Facebook Patent | Detecting Augmented-Reality Targets

Patent: Detecting Augmented-Reality Targets

Publication Number: 20200143238

Publication Date: 20200507

Applicants: Facebook

Abstract

In one embodiment, a method includes receiving deep-learning (DL)-feature representations and local-feature descriptors, wherein the DL-feature representations and the local-feature descriptors are extracted from an image that includes a first depiction of a real-world object; identifying a set of potentially matching DL-feature representations based on a comparison of the received DL-feature representations with stored DL-feature representations associated with a plurality of augmented-reality (AR) targets; determining, from a set of potentially matching AR targets associated with the set of potentially matching DL-feature representations, a matching AR target based on a comparison of the received one or more local-feature descriptors with stored local-feature descriptors associated with the set of potentially matching AR targets, wherein the stored local-feature descriptors are extracted from the set of potentially matching AR targets; and sending, to the client computing device, information configured to render an AR effect associated with the determined matching AR target.

TECHNICAL FIELD

[0001] This disclosure generally relates to augmented reality environments.

BACKGROUND

[0002] Artificial reality is a form of reality that has been adjusted in some manner before presentation to a user, which may include, e.g., a virtual reality (VR), an augmented reality (AR), a mixed reality (MR), a hybrid reality, or some combination and/or derivatives thereof. Artificial reality content may include completely generated content or generated content combined with captured content (e.g., real-world photographs). The artificial reality content may include video, audio, haptic feedback, or some combination thereof, and any of which may be presented in a single channel or in multiple channels (such as stereo video that produces a three-dimensional effect to the viewer). Additionally, in some embodiments, artificial reality may be associated with applications, products, accessories, services, or some combination thereof, that are, e.g., used to create content in an artificial reality and/or used in (e.g., perform activities in) an artificial reality. The artificial reality system that provides the artificial reality content may be implemented on various platforms, including a head-mounted display (HMD) connected to a host computer system, a standalone HMD, a mobile device or computing system, or any other hardware platform capable of providing artificial reality content to one or more viewers.
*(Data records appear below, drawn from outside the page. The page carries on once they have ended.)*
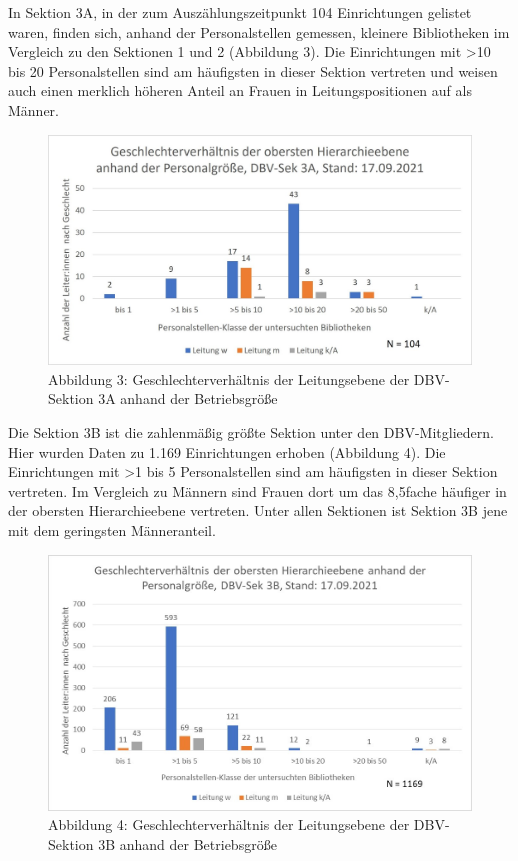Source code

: \documentclass[a4paper,
fontsize=11pt,
oneside,
numbers=noperiodatend,
parskip=half-,
bibliography=totoc,
final
]{scrartcl}
\begin{document}
In Sektion 3A, in der zum Auszählungszeitpunkt 104 Einrichtungen
gelistet waren, finden sich, anhand der Personalstellen gemessen,
kleinere Bibliotheken im Vergleich zu den Sektionen 1 und 2 (Abbildung
3). Die Einrichtungen mit \textgreater10 bis 20 Personalstellen sind am
häufigsten in dieser Sektion vertreten und weisen auch einen merklich
höheren Anteil an Frauen in Leitungspositionen auf als Männer.

\begin{figure}
\centering
\includegraphics{img/Abb_03_DBV-Sek3A.jpg}
\caption{Abbildung 3: Geschlechterverhältnis der Leitungsebene der
DBV-Sektion 3A anhand der Betriebsgröße}
\end{figure}

Die Sektion 3B ist die zahlenmäßig größte Sektion unter den
DBV-Mitgliedern. Hier wurden Daten zu 1.169 Einrichtungen erhoben
(Abbildung 4). Die Einrichtungen mit \textgreater1 bis 5 Personalstellen
sind am häufigsten in dieser Sektion vertreten. Im Vergleich zu Männern
sind Frauen dort um das 8,5fache häufiger in der obersten
Hierarchieebene vertreten. Unter allen Sektionen ist Sektion 3B jene mit
dem geringsten Männeranteil.

\begin{figure}
\centering
\includegraphics{img/Abb_04_DBV-Sek3B.jpg}
\caption{Abbildung 4: Geschlechterverhältnis der Leitungsebene der
DBV-Sektion 3B anhand der Betriebsgröße}
\end{figure}
\end{document}
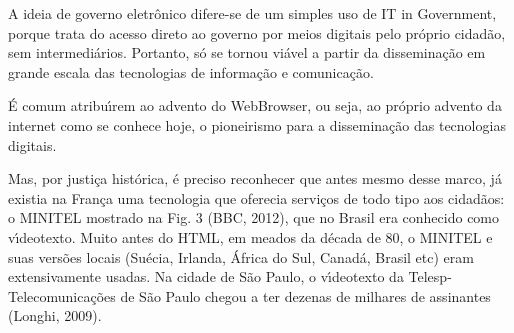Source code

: \documentclass[
12pt,		%
openright,	%
twoside,  %
a4paper,			%
chapter=TITLE,		%
english,			%
french,				%
spanish,			%
brazil				%
]{USPSC-classe/USPSC}
\begin{document}
A ideia de governo eletr\^onico difere-se de um simples uso de \textquotedbl IT in Government\textquotedbl , porque trata do acesso direto ao governo por meios digitais pelo pr\'oprio cidad\~ao, sem intermedi\'arios. Portanto, s\'o se tornou vi\'avel a partir da dissemina\c{c}\~ao em grande escala das tecnologias de informa\c{c}\~ao e comunica\c{c}\~ao.

















\'E comum atribu\'{\i}rem ao advento do WebBrowser, ou seja, ao pr\'oprio advento da internet como se conhece hoje, o pioneirismo para a dissemina\c{c}\~ao das tecnologias digitais.

















Mas, por justi\c{c}a hist\'orica, \'e preciso reconhecer que antes mesmo desse marco, j\'a existia na Fran\c{c}a uma tecnologia que oferecia servi\c{c}os de todo tipo aos cidad\~aos: o MINITEL mostrado na Fig. 3 (BBC, 2012), que no Brasil era conhecido como v\'{\i}deotexto. Muito antes do HTML, em meados da d\'ecada de 80, o MINITEL e suas vers\~oes locais (Su\'ecia, Irlanda, \'Africa do Sul, Canad\'a, Brasil etc) eram extensivamente usadas. Na cidade de S\~ao Paulo, o v\'{\i}deotexto da Telesp- Telecomunica\c{c}\~oes de S\~ao Paulo chegou a ter dezenas de milhares de assinantes  (Longhi, 2009).
\end{document}
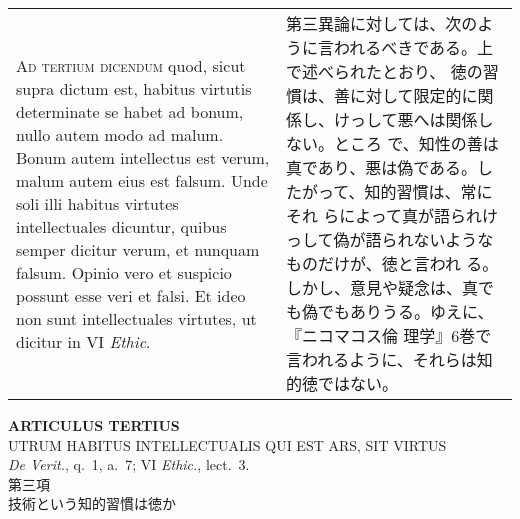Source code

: \documentclass[10pt]{jsarticle}
\begin{document}
\begin{longtable}{p{21em}p{21em}}
{\scshape Ad tertium dicendum} quod, sicut supra dictum est, habitus
virtutis determinate se habet ad bonum, nullo autem modo ad
malum. Bonum autem intellectus est verum, malum autem eius est
falsum. Unde soli illi habitus virtutes intellectuales dicuntur,
quibus semper dicitur verum, et nunquam falsum. Opinio vero et
suspicio possunt esse veri et falsi. Et ideo non sunt intellectuales
virtutes, ut dicitur in VI {\itshape Ethic}.

&

第三異論に対しては、次のように言われるべきである。上で述べられたとおり、
徳の習慣は、善に対して限定的に関係し、けっして悪へは関係しない。ところ
で、知性の善は真であり、悪は偽である。したがって、知的習慣は、常にそれ
らによって真が語られけっして偽が語られないようなものだけが、徳と言われ
る。しかし、意見や疑念は、真でも偽でもありうる。ゆえに、『ニコマコス倫
理学』6巻で言われるように、それらは知的徳ではない。

\end{longtable}

\newpage

\begin{center}
 {\Large {\bf ARTICULUS TERTIUS}}\\ {\large UTRUM HABITUS
 INTELLECTUALIS QUI EST ARS, SIT VIRTUS}\\ {\footnotesize {\itshape De
 Verit.}, q.~1, a.~7; VI {\itshape Ethic.}, lect.~3.}\\ {\Large 第三項
 \\技術という知的習慣は徳か}
\end{center}
\end{document}
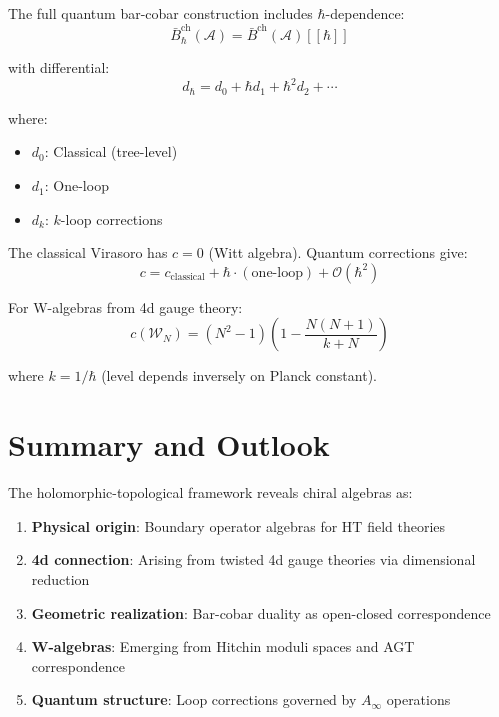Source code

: \begin{theorem}
The full quantum bar-cobar construction includes $\hbar$-dependence:
$$\bar{B}^{\text{ch}}_\hbar(\mathcal{A}) = \bar{B}^{\text{ch}}(\mathcal{A})[[\hbar]]$$

with differential:
$$d_\hbar = d_0 + \hbar d_1 + \hbar^2 d_2 + \cdots$$

where:
\begin{itemize}
\item $d_0$: Classical (tree-level)
\item $d_1$: One-loop
\item $d_k$: $k$-loop corrections
\end{itemize}
\end{theorem}

\begin{example}
The classical Virasoro has $c = 0$ (Witt algebra). Quantum corrections give:
$$c = c_{\text{classical}} + \hbar \cdot (\text{one-loop}) + \mathcal{O}(\hbar^2)$$

For W-algebras from 4d gauge theory:
$$c(\mathcal{W}_N) = (N^2 - 1)\left(1 - \frac{N(N+1)}{k + N}\right)$$

where $k = 1/\hbar$ (level depends inversely on Planck constant).
\end{example}

\section{Summary and Outlook}

\begin{remark}[Summary]
The holomorphic-topological framework reveals chiral algebras as:
\begin{enumerate}
\item \textbf{Physical origin}: Boundary operator algebras for HT field theories
\item \textbf{4d connection}: Arising from twisted 4d gauge theories via 
dimensional reduction
\item \textbf{Geometric realization}: Bar-cobar duality as open-closed correspondence
\item \textbf{W-algebras}: Emerging from Hitchin moduli spaces and AGT correspondence
\item \textbf{Quantum structure}: Loop corrections governed by $A_\infty$ operations
\end{enumerate}
\end{remark}

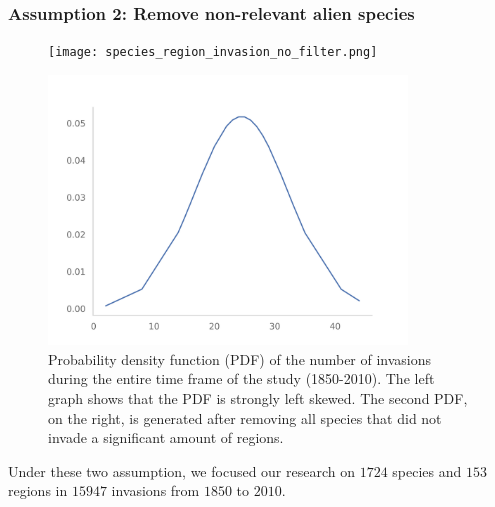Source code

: \documentclass[
	11pt, %
]{beamer}
\begin{document}
\begin{frame}
\frametitle{Assumption 2: Remove non-relevant alien species}
\begin{figure}
\centering
\begin{minipage}{.5\textwidth}
  \centering
    \texttt{[image: species\_region\_invasion\_no\_filter.png]}
\end{minipage}%
\begin{minipage}{.5\textwidth}
  \centering
    \includegraphics[width=0.85\textwidth]{species_region_invasion.png}
\end{minipage}
\caption{Probability density function (PDF) of the number of invasions during the entire time frame of the study (1850-2010). The left graph shows that the PDF is strongly left skewed. The second PDF, on the right, is generated after removing all species that did not invade a significant amount of regions.}
\label{fig:pdf_invasion}
\end{figure}

\end{frame}


\begin{frame}
Under these two assumption, we focused our research on $1724$ species and $153$ regions in $15947$ invasions from $1850$ to $2010$.
\end{frame}

\end{document}
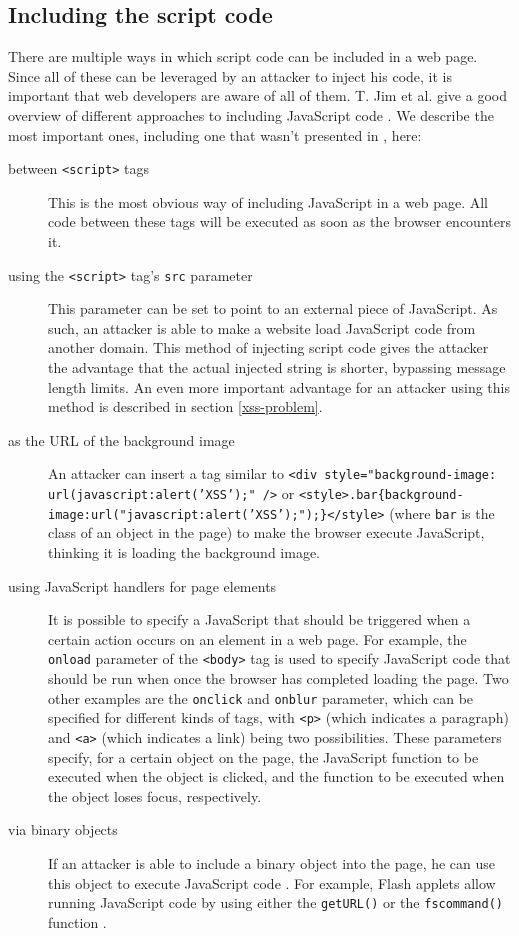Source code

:\subsection{Including the script code}\label{injecting-script}
There are multiple ways in which script code can be included in a web page. Since all of these can be leveraged by an attacker to inject his code, it is important that web developers are aware of all of them. T. Jim et al. give a good overview of different approaches to including JavaScript code \cite{Jim2007}. We describe the most important ones, including one that wasn't presented in \cite{Jim2007}, here:
\begin{description}
	\item[between \texttt{<script>} tags] This is the most obvious way of including JavaScript in a web page. All code between these tags will be executed as soon as the browser encounters it.
	\item[using the \texttt{<script>} tag's \texttt{src} parameter] This parameter can be set to point to an external piece of JavaScript. As such, an attacker is able to make a website load JavaScript code from another domain. This method of injecting script code gives the attacker the advantage that the actual injected string is shorter, bypassing message length limits. An even more important advantage for an attacker using this method is described in section \ref{xss-problem}.
	\item[as the URL of the background image] An attacker can insert a tag similar to \texttt{<div style="background-image: url(javascript:alert('XSS');" />} or \texttt{<style>.bar\{background-image:url("javascript:alert('XSS');");\}</style>} (where \texttt{bar} is the class of an object in the page) to make the browser execute JavaScript, thinking it is loading the background image.
	\item[using JavaScript handlers for page elements] It is possible to specify a JavaScript that should be triggered when a certain action occurs on an element in a web page. For example, the \texttt{onload} parameter of the \texttt{<body>} tag is used to specify JavaScript code that should be run when once the browser has completed loading the page. Two other examples are the \texttt{onclick} and \texttt{onblur} parameter, which can be specified for different kinds of tags, with \texttt{<p>} (which indicates a paragraph) and \texttt{<a>} (which indicates a link) being two possibilities. These parameters specify, for a certain object on the page, the JavaScript function to be executed when the object is clicked, and the function to be executed when the object loses focus, respectively.
	\item[via binary objects] If an attacker is able to include a binary object into the page, he can use this object to execute JavaScript code \cite{Bisht2008}. For example, Flash applets allow running JavaScript code by using either the \texttt{getURL()} or the \texttt{fscommand()} function \cite{FlashJSattack,FlashJS,FlashCookie}.
\end{description}

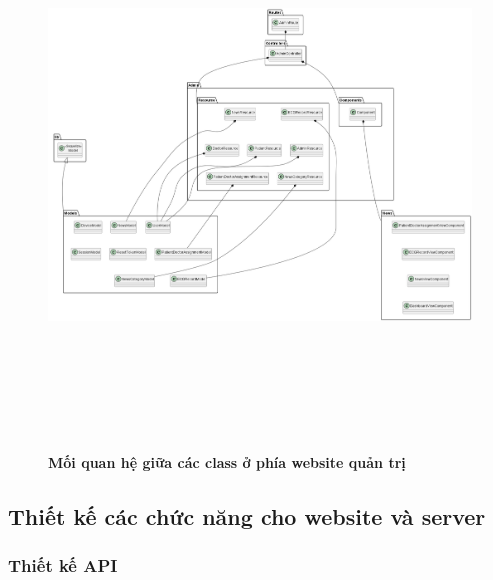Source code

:\begin{enumerate}[a)]
\begin{figure}[H]
  \centering
  \includegraphics[width=16cm,height=15cm]{Images/server/class/class_admin_relation.png}
  \caption[Mối quan hệ giữa các class ở phía website quản trị]{\bfseries \fontsize{12pt}{0pt}\selectfont Mối quan hệ giữa các class ở phía website quản trị}
  \label{class_admin_relation} %
\end{figure}

\end{enumerate}



\subsection{Thiết kế các chức năng cho website và server}

\subsubsection{Thiết kế API}


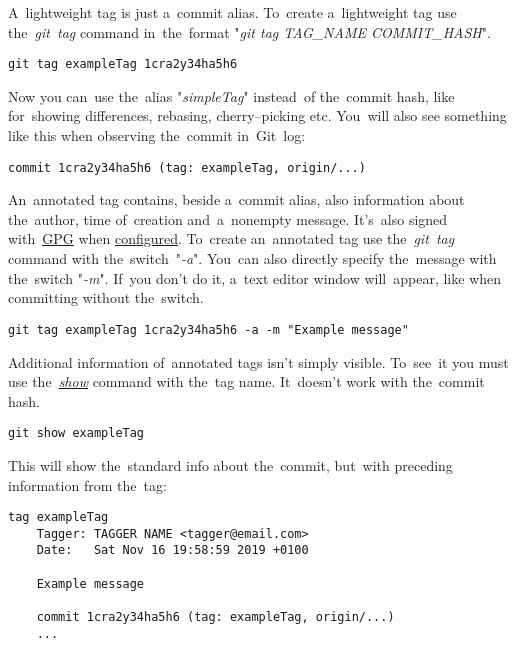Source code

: A~lightweight tag is just a~commit alias. To~create a~lightweight tag use the~\textit{git~tag} command in~the~format "\textit{git tag TAG\_NAME COMMIT\_HASH}".

\example
\begin{lstlisting}[frame=no]
    git tag exampleTag 1cra2y34ha5h6
\end{lstlisting}

\noindent Now you can~use the~alias "\textit{simpleTag}" instead~of the~commit hash, like for~showing differences, rebasing, cherry--picking etc. You~will also see something like this when observing the~commit in~Git~log:
\begin{lstlisting}[frame=no]
    commit 1cra2y34ha5h6 (tag: exampleTag, origin/...)
\end{lstlisting}

\noindent An~annotated tag contains, beside a~commit alias, also information about the~author, time of~creation and~a~nonempty message. It's~also signed with~\hyperref[gpg]{GPG} when \hyperref[gitbasicconfiguration]{configured}. To~create an~annotated tag use the~\textit{git~tag} command with the~switch~"\textit{-a}". You~can also directly specify the~message with the~switch "\textit{-m}". If~you don't do it, a~text editor window will~appear, like when committing without the~switch.

\example
\begin{lstlisting}[frame=no]
    git tag exampleTag 1cra2y34ha5h6 -a -m "Example message"
\end{lstlisting}

\noindent Additional information of~annotated tags isn't simply visible. To~see~it you must use the~\hyperref[gitshow]{\textit{show}} command with the~tag name. It~doesn't work with the~commit hash.

\example
\begin{lstlisting}[frame=no]
    git show exampleTag
\end{lstlisting}

\noindent This will show the~standard info about the~commit, but~with preceding information from the~tag:
\begin{lstlisting}[frame=no]
    tag exampleTag
    Tagger: TAGGER NAME <tagger@email.com>
    Date:   Sat Nov 16 19:58:59 2019 +0100

    Example message

    commit 1cra2y34ha5h6 (tag: exampleTag, origin/...)
    ...
\end{lstlisting}

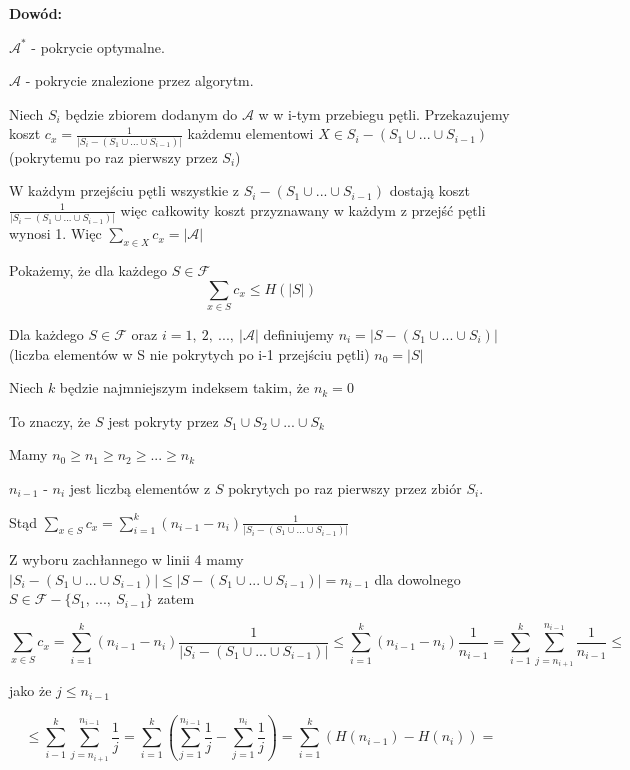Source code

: \textbf{Dowód: }{}

$\mathcal{A}^{\ast}$ - pokrycie optymalne. 

$\mathcal{A}$ - pokrycie znalezione przez algorytm. 

Niech $S_i$ będzie zbiorem dodanym do $\mathcal{A}$ w w i-tym przebiegu pętli.
Przekazujemy koszt $c_x=\frac{1}{\vert S_i-(S_1\cup ... \cup S_{i-1})\vert}$ każdemu elementowi $X\in S_i - (S_1 \cup ... \cup S_{i-1})$ (pokrytemu po raz pierwszy przez $S_i$)

W każdym przejściu pętli wszystkie z $S_i - (S_1 \cup ... \cup S_{i-1})$ dostają koszt $\frac{1}{\vert S_i-(S_1\cup ... \cup S_{i-1})\vert}$ więc całkowity koszt przyznawany w każdym z przejść pętli wynosi 1.
Więc $\sum_{x\in X}c_x=\vert \mathcal{A}\vert$

Pokażemy, że dla każdego $S\in \mathcal{F}$ 
$$\sum_{x\in S}c_x \leq H(\vert S\vert)$$

Dla każdego $S\in \mathcal{F}$ oraz $i=1,\ 2,\ ...,\ \vert\mathcal{A}\vert$ definiujemy $n_i = \vert S - (S_1 \cup ... \cup S_i)\vert$ (liczba elementów w S nie pokrytych po i-1 przejściu pętli)
\tab $n_0=\vert S\vert$


Niech $k$ będzie najmniejszym indeksem takim, że $n_k=0$ 

To znaczy, że $S$ jest pokryty przez $S_1 \cup S_2 \cup ... \cup S_k$

Mamy $n_0\geq n_1\geq n_2\geq ...\geq n_k$ 

$n_{i-1}$ - $n_i$ jest liczbą elementów z $S$ pokrytych po raz pierwszy przez zbiór $S_i$.

Stąd $\sum_{x\in S}c_x = \sum_{i=1}^{k}(n_{i-1}-n_i)\frac{1}{\vert S_i - (S_1 \cup ... \cup S_{i-1})\vert}$

Z wyboru zachłannego w linii 4 mamy $\vert S_i - (S_1 \cup ... \cup S_{i-1})\vert \leq \vert S - (S_1 \cup ... \cup S_{i-1})\vert = n_{i-1}$ dla dowolnego $S \in \mathcal{F} - \lbrace S_1,\ ...,\ S_{i-1}\rbrace$ zatem

$$\sum_{x\in S} c_x = \sum_{i=1}^{k} (n_{i-1}-n_i)\frac{1}{\vert S_i - (S_1 \cup ... \cup S_{i-1})\vert} \leq \sum_{i=1}^{k}(n_{i-1}- n_i)\frac{1}{n_{i-1}}=\sum_{i-1}^{k}\sum_{j=n_{i+1}}^{n_{i-1}}\frac{1}{n_{i-1}} \leq$$

jako że $j\leq n_{i-1}$

$$\leq \sum_{i-1}^{k}\sum_{j=n_{i+1}}^{n_{i-1}}\frac{1}{j}=\sum_{i=1}^{k}(\sum_{j=1}^{n_{i-1}} \frac{1}{j}- \sum_{j=1}^{n_i} \frac{1}{j}) = \sum_{i=1}^{k} (H(n_{i-1}) - H(n_i)) = $$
[0003] AR effects are computer-generated visual effects (e.g., images and animation) that are superimposed or integrated into a user’s view of a real-world scene. Certain AR effects may be configured to track objects in the real world. For example, a computer-generated unicorn may be placed on a real-world table as captured in a video. As the table moves in the captured video (e.g., due to the camera moving or the table being carried away), the generated unicorn may follow the table so that it continues to appear on top of the table. To achieve this effect, an AR application may use tracking algorithms to track the positions and/or orientations of objects appearing in the real-world scene and use the resulting tracking data to generate the appropriate AR effect. Since AR effects may augment the real-world scene in real-time or near real-time while the scene is being observed, tracking data may need to be generated in real-time or near real-time so that the AR effect appears as desired.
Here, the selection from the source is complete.